The word "grafov" may appear in the records below. Report how many lines contain it, and write nothing besides the number.
Segment Open
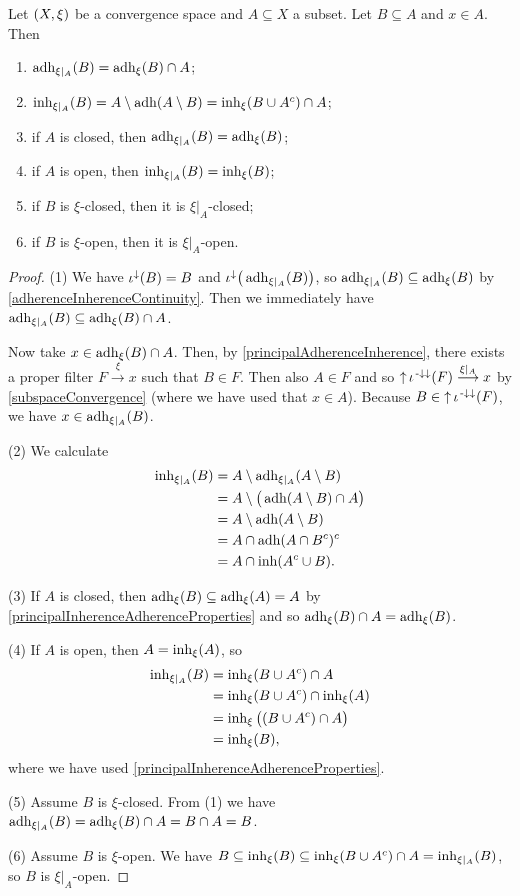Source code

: \begin{proposition} \label{subspaceAdherence}
Let $\sSet{X,\xi}$ be a convergence space and $A\subseteq X$ a subset. Let $B\subseteq A$ and $x\in A$. Then
\begin{enumerate}
\item $\operatorname{adh}_{\xi|_A}(B) = \operatorname{adh}_\xi(B) \cap A$;
\item $\operatorname{inh}_{\xi|_A}(B) = A\setminus \operatorname{adh}(A\setminus B) = \operatorname{inh}_\xi(B\cup A^c) \cap A$;
\item if $A$ is closed, then $\operatorname{adh}_{\xi|_A}(B) = \operatorname{adh}_\xi(B)$;
\item if $A$ is open, then $\operatorname{inh}_{\xi|_A}(B) = \operatorname{inh}_\xi(B)$;
\item if $B$ is $\xi$-closed, then it is $\xi|_A$-closed;
\item if $B$ is $\xi$-open, then it is $\xi|_A$-open.
\end{enumerate}
\end{proposition}
\begin{proof}
(1) We have $\iota^\downarrow(B) = B$ and $\iota^\downarrow\big(\operatorname{adh}_{\xi|_A}(B)\big)$, so $\operatorname{adh}_{\xi|_A}(B) \subseteq \operatorname{adh}_\xi(B)$ by \ref{adherenceInherenceContinuity}. Then we immediately have $\operatorname{adh}_{\xi|_A}(B) \subseteq \operatorname{adh}_\xi(B) \cap A$.

Now take $x\in \operatorname{adh}_\xi(B) \cap A$. Then, by \ref{principalAdherenceInherence}, there exists a proper filter $F\overset{\xi}{\longrightarrow} x$ such that $B\in F$. Then also $A\in F$ and so $\operatorname{\uparrow} \iota^{{\text{\hspace{0.15em}-}\downarrow}\downarrow}(F)\overset{\xi|_A}{\longrightarrow} x$ by \ref{subspaceConvergence} (where we have used that $x\in A$). Because $B\in \operatorname{\uparrow} \iota^{{\text{\hspace{0.15em}-}\downarrow}\downarrow}(F)$, we have $x\in \operatorname{adh}_{\xi|_A}(B)$.

(2) We calculate
\begin{align*}
\operatorname{inh}_{\xi|_A}(B) &= A\setminus \operatorname{adh}_{\xi|_A}(A\setminus B) \\
&= A\setminus \big(\operatorname{adh}(A\setminus B)\cap A\big) \\
&= A\setminus \operatorname{adh}(A\setminus B) \\
&= A\cap \operatorname{adh}(A\cap B^c)^c \\
&= A\cap \operatorname{inh}(A^c\cup B).
\end{align*}

(3) If $A$ is closed, then $\operatorname{adh}_\xi(B)\subseteq \operatorname{adh}_\xi(A) = A$ by \ref{principalInherenceAdherenceProperties} and so $\operatorname{adh}_\xi(B)\cap A = \operatorname{adh}_\xi(B)$.

(4) If $A$ is open, then $A = \operatorname{inh}_\xi(A)$, so
\begin{align*}
\operatorname{inh}_{\xi|_A}(B) &= \operatorname{inh}_\xi(B\cup A^c) \cap A \\
&= \operatorname{inh}_\xi(B\cup A^c) \cap \operatorname{inh}_\xi(A) \\
&= \operatorname{inh}_\xi\big((B\cup A^c)\cap A\big) \\
&= \operatorname{inh}_\xi(B),
\end{align*}
where we have used \ref{principalInherenceAdherenceProperties}.

(5) Assume $B$ is $\xi$-closed. From (1) we have $\operatorname{adh}_{\xi|_A}(B) = \operatorname{adh}_\xi(B) \cap A = B\cap A = B$.

(6) Assume $B$ is $\xi$-open. We have $B \subseteq \operatorname{inh}_\xi(B) \subseteq \operatorname{inh}_\xi(B\cup A^c) \cap A = \operatorname{inh}_{\xi|_A}(B)$, so $B$ is $\xi|_A$-open.
\end{proof}

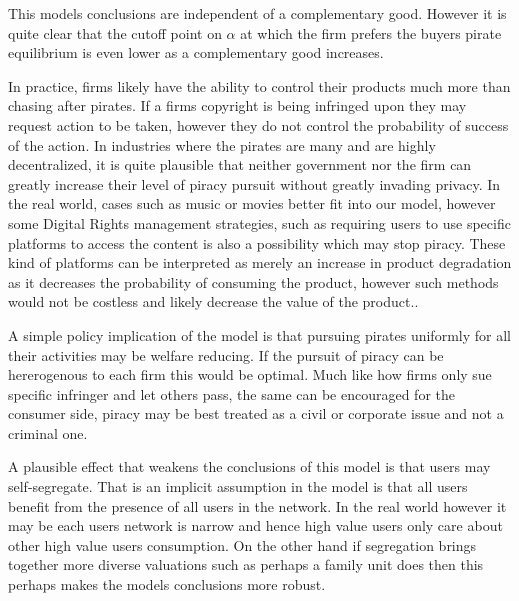 \documentclass{article}
\begin{document}
This models conclusions are independent of a complementary good. However it is quite clear that the cutoff point on $\alpha$ at which the firm prefers the buyers pirate equilibrium is even lower as a complementary good increases. 


In practice, firms likely have the ability to control their products much more than chasing after pirates. If a firms copyright is being infringed upon they may request action to be taken, however they do not control the probability of success of the action. In industries where the pirates are many and are highly decentralized, it is quite plausible that neither government nor the firm can greatly increase their level of piracy pursuit without greatly invading privacy. In the real world, cases such as music or movies better fit into our model, however some Digital Rights management strategies, such as requiring users to use specific platforms to access the content is also a possibility which may stop piracy. These kind of platforms can be interpreted as merely an increase in product degradation as it decreases the probability of consuming the product, however such methods would not be costless and likely decrease the value of the product.\citep{S04}. 

A simple policy implication of the model is that pursuing pirates uniformly for all their activities may be welfare reducing. If the pursuit of piracy can be hererogenous to each firm this would be optimal. Much like how firms only sue specific infringer and let others pass, the same can be encouraged for the consumer side, piracy may be best treated as a civil or corporate issue and not a criminal one.

A plausible effect that weakens the conclusions of this model is that users may self-segregate. That is an implicit assumption in the model is that all users benefit from the presence of all users in the network. In the real world however it may be each users network is narrow and hence high value users only care about other high value users consumption. On the other hand if segregation brings together more diverse valuations such as perhaps a family unit does then this perhaps makes the models conclusions more robust. 
\end{document}
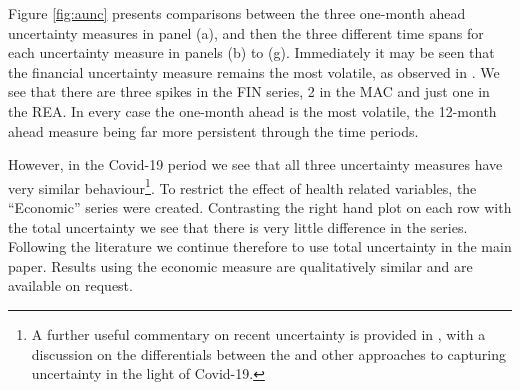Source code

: \documentclass{article}
\begin{document}
Figure \ref{fig:aunc} presents comparisons between the three one-month ahead uncertainty measures in panel (a), and then the three different time spans for each uncertainty measure in panels (b) to (g). Immediately it may be seen that the financial uncertainty measure remains the most volatile, as observed in \cite{jurado2015measuring}. We see that there are three spikes in the FIN series, 2 in the MAC and just one in the REA. In every case the one-month ahead is the most volatile, the 12-month ahead measure being far more persistent through the time periods.

However, in the Covid-19 period we see that all three uncertainty measures have very similar behaviour\footnote{A further useful commentary on recent uncertainty is provided in \cite{altig2020economic}, with a discussion on the differentials between the \cite{jurado2015measuring} and other approaches to capturing uncertainty in the light of Covid-19.}. To restrict the effect of health related variables, the ``Economic'' series were created. Contrasting the right hand plot on each row with the total uncertainty we see that there is very little difference in the series. Following the literature we continue therefore to use total uncertainty in the main paper. Results using the economic measure are qualitatively similar and are available on request.
\end{document}
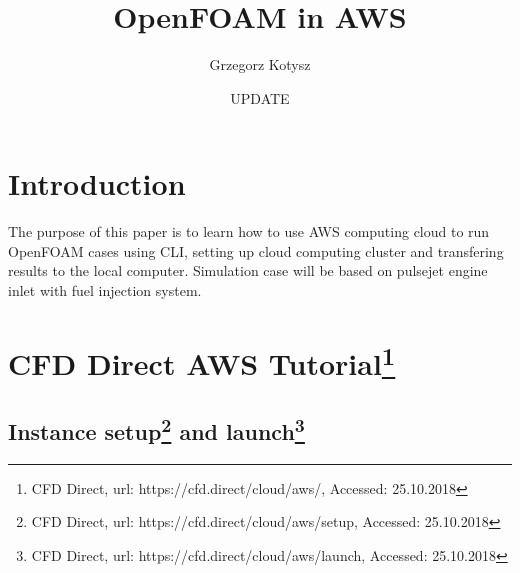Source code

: \documentclass[12pt,english]{article}
\begin{document}

\title{OpenFOAM in AWS}


\author{Grzegorz Kotysz}


\date{UPDATE}

\maketitle
\newpage{}

\tableofcontents{}

\newpage{}

\section{Introduction}

The purpose of this paper is to learn how to use AWS computing cloud to run OpenFOAM cases using CLI, setting up cloud computing cluster and transfering results to the local computer. Simulation case will be based on pulsejet engine inlet with fuel injection system.

\section{CFD Direct AWS 	Tutorial\footnote{CFD Direct, url: https://cfd.direct/cloud/aws/, Accessed: 25.10.2018}}

\subsection{Instance setup\footnote{CFD Direct, url: https://cfd.direct/cloud/aws/setup, Accessed: 25.10.2018} and launch\footnote{CFD Direct, url: https://cfd.direct/cloud/aws/launch, Accessed: 25.10.2018}}
\end{document}
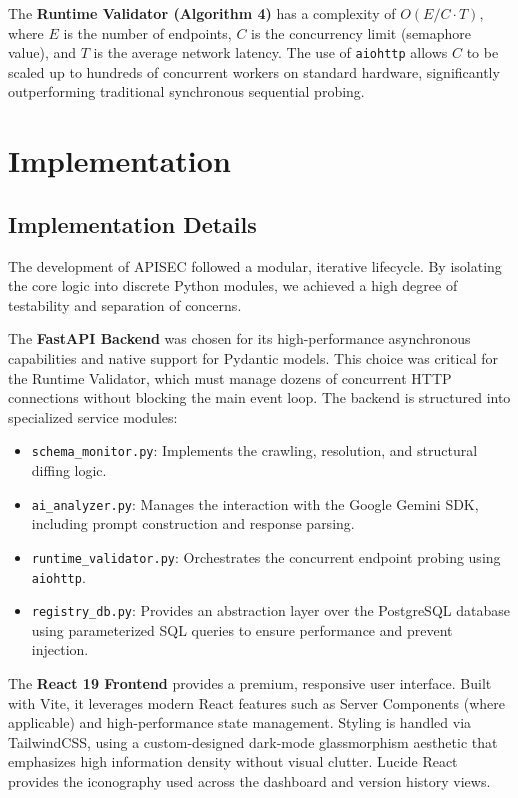 \documentclass{fisatprojectfinal}
\begin{document}
The \textbf{Runtime Validator (Algorithm 4)} has a complexity of $O(E/C \cdot T)$, where $E$ is the number of endpoints, $C$ is the concurrency limit (semaphore value), and $T$ is the average network latency. The use of \texttt{aiohttp} allows $C$ to be scaled up to hundreds of concurrent workers on standard hardware, significantly outperforming traditional synchronous sequential probing.


\chapter{Implementation}
\section{Implementation Details}
The development of APISEC followed a modular, iterative lifecycle. By isolating the core logic into discrete Python modules, we achieved a high degree of testability and separation of concerns.

The \textbf{FastAPI Backend} was chosen for its high-performance asynchronous capabilities and native support for Pydantic models. This choice was critical for the Runtime Validator, which must manage dozens of concurrent HTTP connections without blocking the main event loop. The backend is structured into specialized service modules:
\begin{itemize}
    \item \texttt{schema\_monitor.py}: Implements the crawling, resolution, and structural diffing logic.
    \item \texttt{ai\_analyzer.py}: Manages the interaction with the Google Gemini SDK, including prompt construction and response parsing.
    \item \texttt{runtime\_validator.py}: Orchestrates the concurrent endpoint probing using \texttt{aiohttp}.
    \item \texttt{registry\_db.py}: Provides an abstraction layer over the PostgreSQL database using parameterized SQL queries to ensure performance and prevent injection.
\end{itemize}

The \textbf{React 19 Frontend} provides a premium, responsive user interface. Built with Vite, it leverages modern React features such as Server Components (where applicable) and high-performance state management. Styling is handled via TailwindCSS, using a custom-designed dark-mode glassmorphism aesthetic that emphasizes high information density without visual clutter. Lucide React provides the iconography used across the dashboard and version history views.
\end{document}
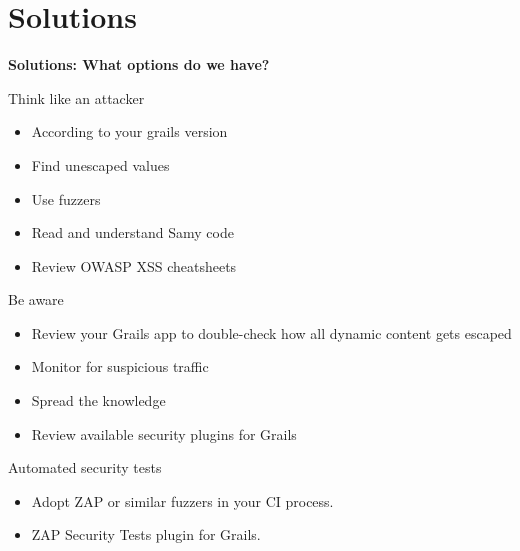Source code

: 
\section{Solutions}

\begin{frame}[plain]
    \begin{center}
      \Huge\bfseries
      Solutions: What options do we have?
    \end{center}
\end{frame}

\begin{frame}[plain]{Think like an attacker}
  \begin{itemize}
    \item According to your grails version
    \item Find unescaped values
    \item Use fuzzers
    \item Read and understand Samy code
    \item Review OWASP XSS cheatsheets
  \end{itemize}
\end{frame}

\begin{frame}[plain]{Be aware}
  \begin{itemize}
    \item Review your Grails app to double-check how all dynamic content gets escaped
    \item Monitor for suspicious traffic
    \item Spread the knowledge
    \item Review available security plugins for Grails
  \end{itemize}
\end{frame}

\begin{frame}[plain]{Automated security tests}
  \begin{itemize}
    \item Adopt ZAP or similar fuzzers in your CI process.
    \item ZAP Security Tests plugin for Grails.
  \end{itemize}

  \begin{center}
  \end{center}
\end{frame}


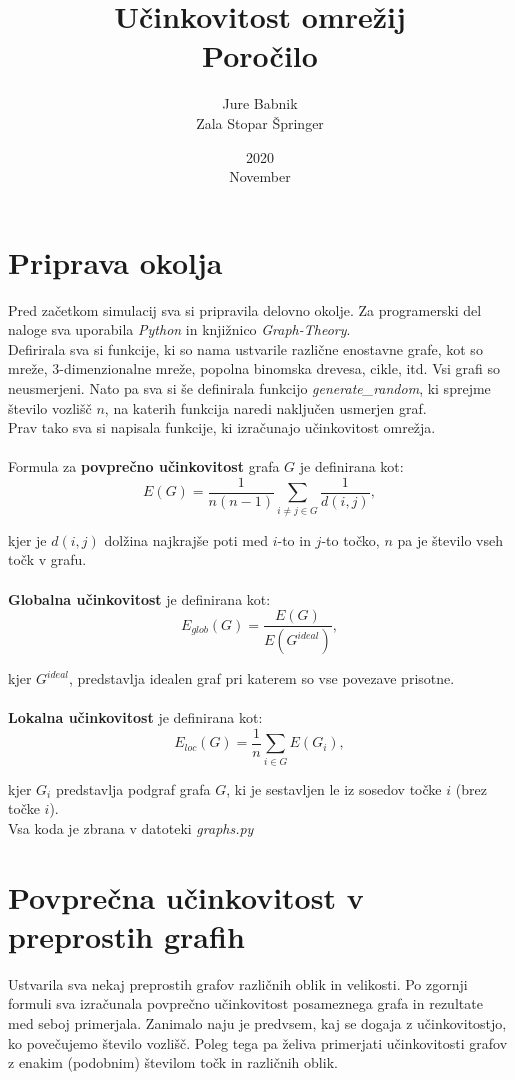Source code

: \documentclass[a4paper, 16pt]{article}
\title{%
    Učinkovitost omrežij \\ 
    \large Poročilo}
\date{2020\\ November}
\author{Jure Babnik \\  Zala Stopar Špringer}
\begin{document}
\maketitle
{}


\newpage

\tableofcontents

\newpage
{}

\section{Priprava okolja}

Pred začetkom simulacij sva si pripravila delovno okolje. Za programerski del naloge sva uporabila \emph{Python}
in knjižnico \emph{Graph-Theory}.\\ 
Defirirala sva si funkcije, ki so nama ustvarile različne enostavne grafe, kot so mreže, 3-dimenzionalne mreže, 
popolna binomska drevesa, cikle, itd. Vsi grafi so neusmerjeni. Nato pa sva si še definirala funkcijo \emph{generate\_random}, 
ki sprejme število vozlišč $n$, na katerih funkcija naredi naključen usmerjen graf.\\
Prav tako sva si napisala funkcije, ki izračunajo učinkovitost omrežja. \\
\\
Formula za \textbf{povprečno učinkovitost} grafa $G$ je definirana kot:
$$ E(G) = \frac{1}{n(n-1)} \sum_{i\neq j \in G} \frac{1}{d(i,j)},$$

kjer je $d(i,j)$ dolžina najkrajše poti med $i$-to in $j$-to točko, $n$ pa je število vseh točk v grafu.\\
\\
\textbf{Globalna učinkovitost} je definirana kot:
$$ E_{glob}(G) = \frac{E(G)}{E(G^{ideal})}, $$

kjer $G^{ideal}$, predstavlja idealen graf pri katerem so vse povezave prisotne.\\
\\
\textbf{Lokalna učinkovitost} je definirana kot:
$$ E_{loc}(G) = \frac{1}{n} \sum_{i \in G} E(G_i), $$

kjer $G_i$ predstavlja podgraf grafa $G$, ki je sestavljen le iz sosedov točke $i$ (brez točke $i$). \\

Vsa koda je zbrana v datoteki \emph{graphs.py}

\newpage

\section{Povprečna učinkovitost v preprostih grafih}
Ustvarila sva nekaj preprostih grafov različnih oblik in velikosti. 
Po zgornji formuli sva izračunala povprečno učinkovitost posameznega grafa in rezultate med seboj primerjala.
Zanimalo naju je predvsem, kaj se dogaja z učinkovitostjo, ko povečujemo število vozlišč.
Poleg tega pa želiva primerjati učinkovitosti grafov z enakim (podobnim) številom točk in različnih oblik.
\end{document}

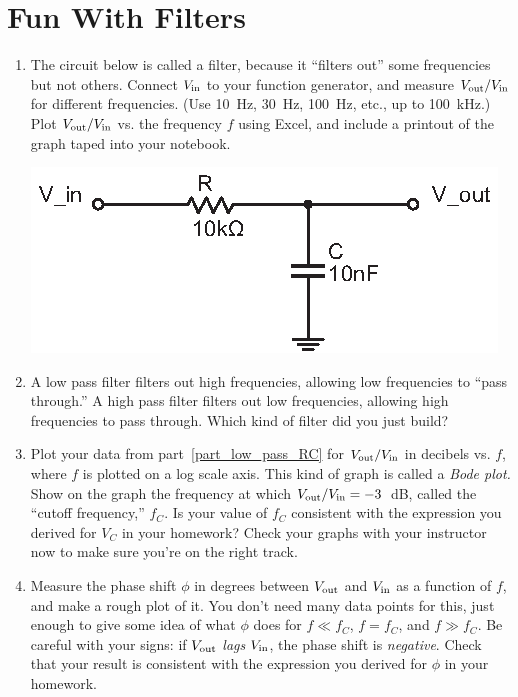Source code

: \section{Fun With Filters}
\label{lab_filters}


\bigskip

\begin{enumerate}[wide]

\item The circuit below is called a filter, because it ``filters out'' some frequencies but not others.  Connect $V_{\rm in}$ to your function generator, and measure $V_{\rm out}/V_{\rm in}$ for different frequencies.  (Use 10~Hz, 30~Hz, 100~Hz, etc., up to 100~kHz.)  Plot $V_{\rm out}/V_{\rm in}$ vs. the frequency $f$ using Excel, and include a printout of the graph taped into your notebook.  \label{part_low_pass_RC}
\begin{center}
\includegraphics{filters/low_pass_filter_RC.eps}
\end{center}

\item A low pass filter filters out high frequencies, allowing low frequencies to ``pass through.''  A high pass filter filters out low frequencies, allowing high frequencies to pass through.  Which kind of filter did you just build?  

\item Plot your data from part~\ref{part_low_pass_RC} for $V_{\rm out}/V_{\rm in}$ in decibels vs. $f$, where $f$ is plotted on a log scale axis.  This kind of graph is called a \textit{Bode plot.}  Show on the graph the frequency at which $V_{\rm out}/V_{\rm in}=-3$~dB, called the ``cutoff frequency,'' $f_C$.  Is your value of $f_C$ consistent with the expression you derived for $V_C$ in your homework?  Check your graphs with your instructor now to make sure you're on the right track.\label{part_low_pass_log_plot}

\item Measure the phase shift $\phi$ in degrees between $V_{\rm out}$ and $V_{\rm in}$ as a function of $f$, and make a rough plot of it.  You don't need many data points for this, just enough to give some idea of what $\phi$ does for $f \ll f_C$, $f = f_C$, and $f \gg f_C$.  Be careful with your signs: if $V_{\rm out}$ \textit{lags} $V_{\rm in}$, the phase shift is \textit{negative}.  Check that your result is consistent with the expression you derived for $\phi$ in your homework.


\end{enumerate}
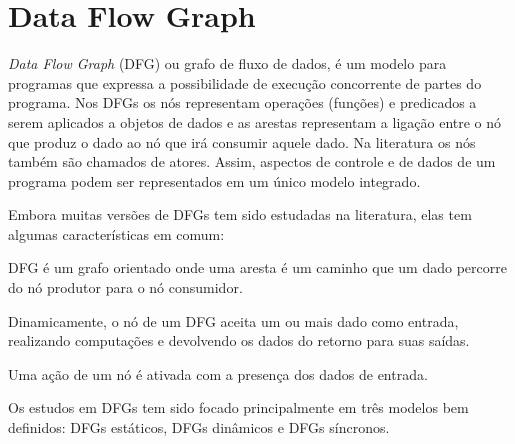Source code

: 
\chapter{Data Flow Graph}

\textit{Data Flow Graph} (DFG) ou grafo de fluxo de dados, é um modelo para 
programas que expressa a possibilidade de execução concorrente de partes do
programa. 
Nos DFGs os nós representam operações (funções) e predicados a serem
aplicados a objetos de dados e as arestas representam a ligação entre o nó que
produz o dado ao nó que irá consumir aquele dado.
Na literatura os nós também são chamados de atores.
Assim, aspectos de controle e de dados de um programa podem ser representados 
em um único modelo integrado.

Embora muitas versões de DFGs tem sido estudadas na literatura, elas tem algumas
características em comum:

\begin{alineas}
        \item DFG é um grafo orientado onde uma aresta é um caminho que um dado
        percorre do nó produtor para o nó consumidor.
        \item Dinamicamente, o nó de um DFG aceita um ou mais dado como entrada,
        realizando computações e devolvendo os dados do retorno para suas
        saídas.
        \item Uma ação de um nó é ativada com a presença dos dados de entrada.
\end{alineas}

Os estudos em DFGs tem sido focado principalmente em três modelos bem definidos:
DFGs estáticos, DFGs dinâmicos e DFGs síncronos.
Segment Closed
_Response for this exercise_
2